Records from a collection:
-- -- --
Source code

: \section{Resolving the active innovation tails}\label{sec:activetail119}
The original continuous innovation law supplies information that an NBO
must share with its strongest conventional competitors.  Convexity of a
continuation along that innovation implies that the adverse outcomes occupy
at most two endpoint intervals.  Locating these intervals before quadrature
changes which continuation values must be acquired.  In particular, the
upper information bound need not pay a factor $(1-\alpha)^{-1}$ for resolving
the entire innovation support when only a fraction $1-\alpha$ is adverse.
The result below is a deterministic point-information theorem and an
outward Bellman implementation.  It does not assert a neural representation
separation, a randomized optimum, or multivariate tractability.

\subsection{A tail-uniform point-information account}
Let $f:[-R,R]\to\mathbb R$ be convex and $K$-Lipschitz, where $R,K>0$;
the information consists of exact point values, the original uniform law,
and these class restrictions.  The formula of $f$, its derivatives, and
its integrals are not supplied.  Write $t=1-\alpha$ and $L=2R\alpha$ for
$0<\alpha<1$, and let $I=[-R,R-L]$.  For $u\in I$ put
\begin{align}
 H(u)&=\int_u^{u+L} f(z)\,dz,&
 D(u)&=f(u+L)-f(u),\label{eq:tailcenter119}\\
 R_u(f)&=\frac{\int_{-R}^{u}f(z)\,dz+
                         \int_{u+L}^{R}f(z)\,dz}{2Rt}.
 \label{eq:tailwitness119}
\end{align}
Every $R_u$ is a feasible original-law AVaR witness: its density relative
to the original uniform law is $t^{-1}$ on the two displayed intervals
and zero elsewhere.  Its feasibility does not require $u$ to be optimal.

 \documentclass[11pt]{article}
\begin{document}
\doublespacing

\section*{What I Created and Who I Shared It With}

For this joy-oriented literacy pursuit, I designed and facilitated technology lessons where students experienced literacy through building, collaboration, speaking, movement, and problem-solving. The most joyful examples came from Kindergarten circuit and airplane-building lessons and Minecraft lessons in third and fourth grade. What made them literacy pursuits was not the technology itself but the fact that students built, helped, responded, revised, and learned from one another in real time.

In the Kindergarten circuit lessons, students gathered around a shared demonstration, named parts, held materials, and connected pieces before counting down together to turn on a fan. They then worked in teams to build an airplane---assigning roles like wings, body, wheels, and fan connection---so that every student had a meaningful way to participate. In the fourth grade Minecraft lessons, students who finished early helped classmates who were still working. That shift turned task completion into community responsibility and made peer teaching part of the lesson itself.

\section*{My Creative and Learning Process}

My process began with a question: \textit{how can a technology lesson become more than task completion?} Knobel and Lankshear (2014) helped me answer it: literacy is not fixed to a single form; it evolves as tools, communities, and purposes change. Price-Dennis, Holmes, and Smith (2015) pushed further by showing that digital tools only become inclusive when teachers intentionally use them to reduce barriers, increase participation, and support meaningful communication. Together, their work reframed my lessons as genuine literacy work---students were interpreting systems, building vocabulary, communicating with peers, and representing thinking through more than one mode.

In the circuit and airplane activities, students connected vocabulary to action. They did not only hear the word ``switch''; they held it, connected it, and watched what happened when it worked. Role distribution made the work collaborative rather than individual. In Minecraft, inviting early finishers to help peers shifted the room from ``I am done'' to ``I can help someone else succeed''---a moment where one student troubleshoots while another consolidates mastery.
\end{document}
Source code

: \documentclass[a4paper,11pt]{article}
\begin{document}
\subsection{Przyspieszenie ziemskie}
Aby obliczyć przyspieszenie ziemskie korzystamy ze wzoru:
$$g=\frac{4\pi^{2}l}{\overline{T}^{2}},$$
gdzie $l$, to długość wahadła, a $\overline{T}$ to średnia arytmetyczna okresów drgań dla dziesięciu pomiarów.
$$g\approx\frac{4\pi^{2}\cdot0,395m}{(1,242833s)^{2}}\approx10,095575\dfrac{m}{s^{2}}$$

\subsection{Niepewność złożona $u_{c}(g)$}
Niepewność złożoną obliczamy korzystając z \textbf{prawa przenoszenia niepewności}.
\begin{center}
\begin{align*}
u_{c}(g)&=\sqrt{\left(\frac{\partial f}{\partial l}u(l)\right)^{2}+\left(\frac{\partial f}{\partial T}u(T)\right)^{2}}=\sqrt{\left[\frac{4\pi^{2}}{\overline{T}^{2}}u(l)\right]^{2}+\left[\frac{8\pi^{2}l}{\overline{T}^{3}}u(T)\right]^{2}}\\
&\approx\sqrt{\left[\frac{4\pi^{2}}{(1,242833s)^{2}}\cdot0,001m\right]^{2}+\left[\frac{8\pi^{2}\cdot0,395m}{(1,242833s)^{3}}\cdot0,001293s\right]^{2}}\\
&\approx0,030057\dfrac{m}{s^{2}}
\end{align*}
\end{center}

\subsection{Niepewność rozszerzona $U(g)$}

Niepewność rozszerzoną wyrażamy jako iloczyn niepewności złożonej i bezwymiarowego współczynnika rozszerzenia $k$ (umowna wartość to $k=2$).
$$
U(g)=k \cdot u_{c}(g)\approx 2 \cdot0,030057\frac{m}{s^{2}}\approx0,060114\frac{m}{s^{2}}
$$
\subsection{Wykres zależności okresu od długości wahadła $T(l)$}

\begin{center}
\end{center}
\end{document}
-- -- --
TASK REQUIREMENTS: Restating every entry above word for word is the whole task.

EXERCISE SOLUTION:
Source code

: \section{Resolving the active innovation tails}\label{sec:activetail119}
The original continuous innovation law supplies information that an NBO
must share with its strongest conventional competitors.  Convexity of a
continuation along that innovation implies that the adverse outcomes occupy
at most two endpoint intervals.  Locating these intervals before quadrature
changes which continuation values must be acquired.  In particular, the
upper information bound need not pay a factor $(1-\alpha)^{-1}$ for resolving
the entire innovation support when only a fraction $1-\alpha$ is adverse.
The result below is a deterministic point-information theorem and an
outward Bellman implementation.  It does not assert a neural representation
separation, a randomized optimum, or multivariate tractability.

\subsection{A tail-uniform point-information account}
Let $f:[-R,R]\to\mathbb R$ be convex and $K$-Lipschitz, where $R,K>0$;
the information consists of exact point values, the original uniform law,
and these class restrictions.  The formula of $f$, its derivatives, and
its integrals are not supplied.  Write $t=1-\alpha$ and $L=2R\alpha$ for
$0<\alpha<1$, and let $I=[-R,R-L]$.  For $u\in I$ put
\begin{align}
 H(u)&=\int_u^{u+L} f(z)\,dz,&
 D(u)&=f(u+L)-f(u),\label{eq:tailcenter119}\\
 R_u(f)&=\frac{\int_{-R}^{u}f(z)\,dz+
                         \int_{u+L}^{R}f(z)\,dz}{2Rt}.
 \label{eq:tailwitness119}
\end{align}
Every $R_u$ is a feasible original-law AVaR witness: its density relative
to the original uniform law is $t^{-1}$ on the two displayed intervals
and zero elsewhere.  Its feasibility does not require $u$ to be optimal.

 \documentclass[11pt]{article}
\begin{document}
\doublespacing

\section*{What I Created and Who I Shared It With}

For this joy-oriented literacy pursuit, I designed and facilitated technology lessons where students experienced literacy through building, collaboration, speaking, movement, and problem-solving. The most joyful examples came from Kindergarten circuit and airplane-building lessons and Minecraft lessons in third and fourth grade. What made them literacy pursuits was not the technology itself but the fact that students built, helped, responded, revised, and learned from one another in real time.

In the Kindergarten circuit lessons, students gathered around a shared demonstration, named parts, held materials, and connected pieces before counting down together to turn on a fan. They then worked in teams to build an airplane---assigning roles like wings, body, wheels, and fan connection---so that every student had a meaningful way to participate. In the fourth grade Minecraft lessons, students who finished early helped classmates who were still working. That shift turned task completion into community responsibility and made peer teaching part of the lesson itself.

\section*{My Creative and Learning Process}

My process began with a question: \textit{how can a technology lesson become more than task completion?} Knobel and Lankshear (2014) helped me answer it: literacy is not fixed to a single form; it evolves as tools, communities, and purposes change. Price-Dennis, Holmes, and Smith (2015) pushed further by showing that digital tools only become inclusive when teachers intentionally use them to reduce barriers, increase participation, and support meaningful communication. Together, their work reframed my lessons as genuine literacy work---students were interpreting systems, building vocabulary, communicating with peers, and representing thinking through more than one mode.

In the circuit and airplane activities, students connected vocabulary to action. They did not only hear the word ``switch''; they held it, connected it, and watched what happened when it worked. Role distribution made the work collaborative rather than individual. In Minecraft, inviting early finishers to help peers shifted the room from ``I am done'' to ``I can help someone else succeed''---a moment where one student troubleshoots while another consolidates mastery.
\end{document}
Source code

: \documentclass[a4paper,11pt]{article}
\begin{document}
\subsection{Przyspieszenie ziemskie}
Aby obliczyć przyspieszenie ziemskie korzystamy ze wzoru:
$$g=\frac{4\pi^{2}l}{\overline{T}^{2}},$$
gdzie $l$, to długość wahadła, a $\overline{T}$ to średnia arytmetyczna okresów drgań dla dziesięciu pomiarów.
$$g\approx\frac{4\pi^{2}\cdot0,395m}{(1,242833s)^{2}}\approx10,095575\dfrac{m}{s^{2}}$$

\subsection{Niepewność złożona $u_{c}(g)$}
Niepewność złożoną obliczamy korzystając z \textbf{prawa przenoszenia niepewności}.
\begin{center}
\begin{align*}
u_{c}(g)&=\sqrt{\left(\frac{\partial f}{\partial l}u(l)\right)^{2}+\left(\frac{\partial f}{\partial T}u(T)\right)^{2}}=\sqrt{\left[\frac{4\pi^{2}}{\overline{T}^{2}}u(l)\right]^{2}+\left[\frac{8\pi^{2}l}{\overline{T}^{3}}u(T)\right]^{2}}\\
&\approx\sqrt{\left[\frac{4\pi^{2}}{(1,242833s)^{2}}\cdot0,001m\right]^{2}+\left[\frac{8\pi^{2}\cdot0,395m}{(1,242833s)^{3}}\cdot0,001293s\right]^{2}}\\
&\approx0,030057\dfrac{m}{s^{2}}
\end{align*}
\end{center}

\subsection{Niepewność rozszerzona $U(g)$}

Niepewność rozszerzoną wyrażamy jako iloczyn niepewności złożonej i bezwymiarowego współczynnika rozszerzenia $k$ (umowna wartość to $k=2$).
$$
U(g)=k \cdot u_{c}(g)\approx 2 \cdot0,030057\frac{m}{s^{2}}\approx0,060114\frac{m}{s^{2}}
$$
\subsection{Wykres zależności okresu od długości wahadła $T(l)$}

\begin{center}
\end{center}
\end{document}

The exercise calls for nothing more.